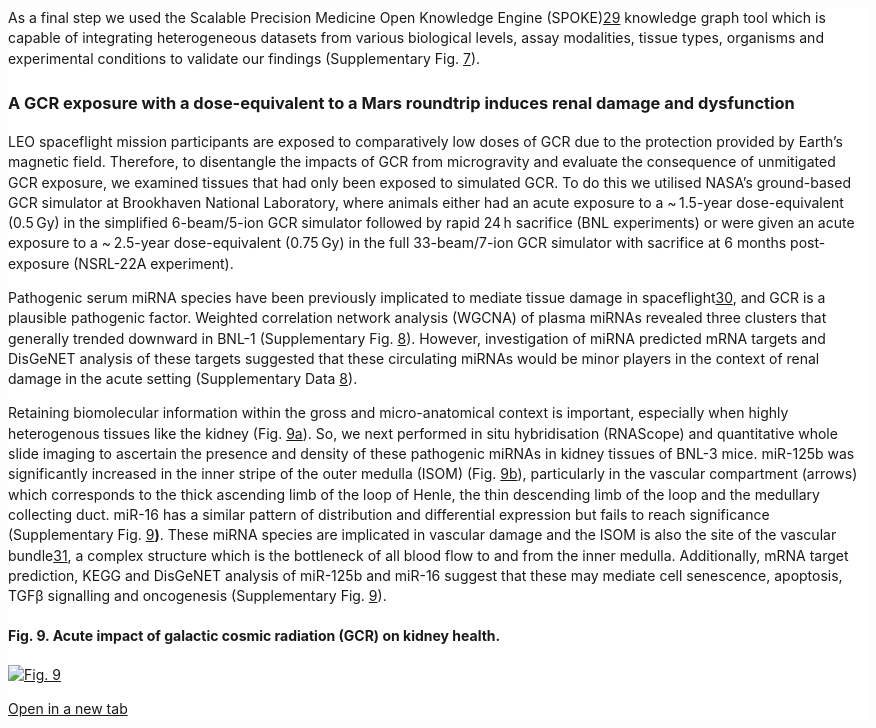 As a final step we used the Scalable Precision Medicine Open Knowledge Engine (SPOKE)[29](#CR29) knowledge graph tool which is capable of integrating heterogeneous datasets from various biological levels, assay modalities, tissue types, organisms and experimental conditions to validate our findings (Supplementary Fig. [7](#MOESM1)).

### A GCR exposure with a dose-equivalent to a Mars roundtrip induces renal damage and dysfunction

LEO spaceflight mission participants are exposed to comparatively low doses of GCR due to the protection provided by Earth’s magnetic field. Therefore, to disentangle the impacts of GCR from microgravity and evaluate the consequence of unmitigated GCR exposure, we examined tissues that had only been exposed to simulated GCR. To do this we utilised NASA’s ground-based GCR simulator at Brookhaven National Laboratory, where animals either had an acute exposure to a ~ 1.5-year dose-equivalent (0.5 Gy) in the simplified 6-beam/5-ion GCR simulator followed by rapid 24 h sacrifice (BNL experiments) or were given an acute exposure to a ~ 2.5-year dose-equivalent (0.75 Gy) in the full 33-beam/7-ion GCR simulator with sacrifice at 6 months post-exposure (NSRL-22A experiment).

Pathogenic serum miRNA species have been previously implicated to mediate tissue damage in spaceflight[30](#CR30), and GCR is a plausible pathogenic factor. Weighted correlation network analysis (WGCNA) of plasma miRNAs revealed three clusters that generally trended downward in BNL-1 (Supplementary Fig. [8](#MOESM1)). However, investigation of miRNA predicted mRNA targets and DisGeNET analysis of these targets suggested that these circulating miRNAs would be minor players in the context of renal damage in the acute setting (Supplementary Data [8](#MOESM11)).

Retaining biomolecular information within the gross and micro-anatomical context is important, especially when highly heterogenous tissues like the kidney (Fig. [9a](#Fig9)). So, we next performed in situ hybridisation (RNAScope) and quantitative whole slide imaging to ascertain the presence and density of these pathogenic miRNAs in kidney tissues of BNL-3 mice. miR-125b was significantly increased in the inner stripe of the outer medulla (ISOM) (Fig. [9b](#Fig9)), particularly in the vascular compartment (arrows) which corresponds to the thick ascending limb of the loop of Henle, the thin descending limb of the loop and the medullary collecting duct. miR-16 has a similar pattern of distribution and differential expression but fails to reach significance (Supplementary Fig. [9](#MOESM1)**)**. These miRNA species are implicated in vascular damage and the ISOM is also the site of the vascular bundle[31](#CR31), a complex structure which is the bottleneck of all blood flow to and from the inner medulla. Additionally, mRNA target prediction, KEGG and DisGeNET analysis of miR-125b and miR-16 suggest that these may mediate cell senescence, apoptosis, TGFβ signalling and oncogenesis (Supplementary Fig. [9](#MOESM1)).

#### Fig. 9. Acute impact of galactic cosmic radiation (GCR) on kidney health.

[![Fig. 9](https://cdn.ncbi.nlm.nih.gov/pmc/blobs/58b6/11167060/76640e901927/41467_2024_49212_Fig9_HTML.jpg)](https://www.ncbi.nlm.nih.gov/core/lw/2.0/html/tileshop_pmc/tileshop_pmc_inline.html?title=Click%20on%20image%20to%20zoom&p=PMC3&id=11167060_41467_2024_49212_Fig9_HTML.jpg)

[Open in a new tab](figure/Fig9/)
::::::::::
### Your objective
If a line in the data contains the string "dose", copy it.

### Task result
### A GCR exposure with a dose-equivalent to a Mars roundtrip induces renal damage and dysfunction
LEO spaceflight mission participants are exposed to comparatively low doses of GCR due to the protection provided by Earth’s magnetic field. Therefore, to disentangle the impacts of GCR from microgravity and evaluate the consequence of unmitigated GCR exposure, we examined tissues that had only been exposed to simulated GCR. To do this we utilised NASA’s ground-based GCR simulator at Brookhaven National Laboratory, where animals either had an acute exposure to a ~ 1.5-year dose-equivalent (0.5 Gy) in the simplified 6-beam/5-ion GCR simulator followed by rapid 24 h sacrifice (BNL experiments) or were given an acute exposure to a ~ 2.5-year dose-equivalent (0.75 Gy) in the full 33-beam/7-ion GCR simulator with sacrifice at 6 months post-exposure (NSRL-22A experiment).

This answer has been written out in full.